Systematic review of water fluoridationBMJ 2000; 321 doi: https://doi.org/10.1136/bmj.321.7265.855 (Published 07 October 2000) Cite this as: BMJ 2000;321:855
- Marian S McDonagh (), research fellowa,
- Penny F Whiting, research fellowa,
- Paul M Wilson, research fellowa,
- Alex J Sutton, lecturer in medical statisticsc,
- Ivor Chestnutt, senior lecturerb,
- Jan Cooper, research fellowb,
- Kate Misso, information officera,
- Matthew Bradley, research fellowa,
- Elizabeth Treasure, professorb,
- Jos Kleijnen, professora
- a NHS Centre for Reviews and Dissemination, University of York, York YO10 5DD
- b Dental Public Health Unit, Dental School, University of Wales College of Medicine, Cardiff CF14 4XY,
- c Department of Epidemiology and Public Health, University of Leicester, Leicester LE1 6TP
- Correspondence to: M McDonagh
- Accepted 12 September 2000
Objective: To review the safety and efficacy of fluoridation of drinking water.

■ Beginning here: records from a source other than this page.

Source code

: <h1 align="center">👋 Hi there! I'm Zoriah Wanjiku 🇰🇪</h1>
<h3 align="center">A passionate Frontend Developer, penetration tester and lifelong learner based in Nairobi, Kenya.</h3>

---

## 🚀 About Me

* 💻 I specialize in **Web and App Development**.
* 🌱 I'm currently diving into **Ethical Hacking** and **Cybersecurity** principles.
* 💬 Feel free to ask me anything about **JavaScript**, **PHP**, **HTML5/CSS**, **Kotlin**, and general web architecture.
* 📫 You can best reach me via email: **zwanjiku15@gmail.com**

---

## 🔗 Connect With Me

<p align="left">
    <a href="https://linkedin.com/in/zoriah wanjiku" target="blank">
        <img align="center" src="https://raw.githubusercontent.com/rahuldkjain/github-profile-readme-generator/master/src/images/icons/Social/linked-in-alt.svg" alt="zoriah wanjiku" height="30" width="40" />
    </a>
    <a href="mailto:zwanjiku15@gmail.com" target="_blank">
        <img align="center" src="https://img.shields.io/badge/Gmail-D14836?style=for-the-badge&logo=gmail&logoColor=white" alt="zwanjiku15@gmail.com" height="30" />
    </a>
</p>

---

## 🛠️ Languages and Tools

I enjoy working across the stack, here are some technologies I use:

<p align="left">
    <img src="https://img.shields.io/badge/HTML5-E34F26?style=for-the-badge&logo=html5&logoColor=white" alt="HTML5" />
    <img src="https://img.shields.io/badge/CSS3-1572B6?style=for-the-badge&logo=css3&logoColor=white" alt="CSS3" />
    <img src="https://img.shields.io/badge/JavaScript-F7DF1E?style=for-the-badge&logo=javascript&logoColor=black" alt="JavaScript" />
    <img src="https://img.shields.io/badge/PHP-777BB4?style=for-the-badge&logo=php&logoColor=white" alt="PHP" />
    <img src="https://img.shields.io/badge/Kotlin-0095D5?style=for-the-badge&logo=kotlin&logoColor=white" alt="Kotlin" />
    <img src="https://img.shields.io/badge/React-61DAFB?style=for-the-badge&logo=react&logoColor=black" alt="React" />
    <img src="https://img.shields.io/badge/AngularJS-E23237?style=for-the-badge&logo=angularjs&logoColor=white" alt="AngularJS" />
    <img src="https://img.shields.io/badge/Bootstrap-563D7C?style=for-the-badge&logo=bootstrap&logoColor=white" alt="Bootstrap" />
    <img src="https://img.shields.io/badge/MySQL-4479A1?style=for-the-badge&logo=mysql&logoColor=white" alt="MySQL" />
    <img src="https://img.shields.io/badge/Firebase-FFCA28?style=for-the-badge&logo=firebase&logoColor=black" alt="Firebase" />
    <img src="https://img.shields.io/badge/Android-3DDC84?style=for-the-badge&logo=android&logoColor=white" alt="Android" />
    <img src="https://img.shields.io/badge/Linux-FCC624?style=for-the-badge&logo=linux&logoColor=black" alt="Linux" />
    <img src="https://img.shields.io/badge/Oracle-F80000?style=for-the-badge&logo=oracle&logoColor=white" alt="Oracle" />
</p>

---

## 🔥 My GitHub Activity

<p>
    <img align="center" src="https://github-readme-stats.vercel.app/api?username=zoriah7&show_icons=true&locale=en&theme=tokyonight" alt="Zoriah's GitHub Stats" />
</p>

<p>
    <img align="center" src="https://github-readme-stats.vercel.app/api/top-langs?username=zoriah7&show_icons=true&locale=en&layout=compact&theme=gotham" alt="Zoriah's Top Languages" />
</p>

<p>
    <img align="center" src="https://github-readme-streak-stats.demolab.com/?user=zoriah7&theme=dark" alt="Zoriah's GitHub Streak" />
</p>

Design: Search of 25 electronic databases and world wide web. Relevant journals hand searched; further information requested from authors. Inclusion criteria were a predefined hierarchy of evidence and objectives. Study validity was assessed with checklists. Two reviewers independently screened sources, extracted data, and assessed validity.
Main outcome measures: Decayed, missing, and filled primary/permanent teeth. Proportion of children without caries. Measure of effect was the difference in change in prevalence of caries from baseline to final examination in fluoridated compared with control areas. For potential adverse effects, all outcomes reported were used.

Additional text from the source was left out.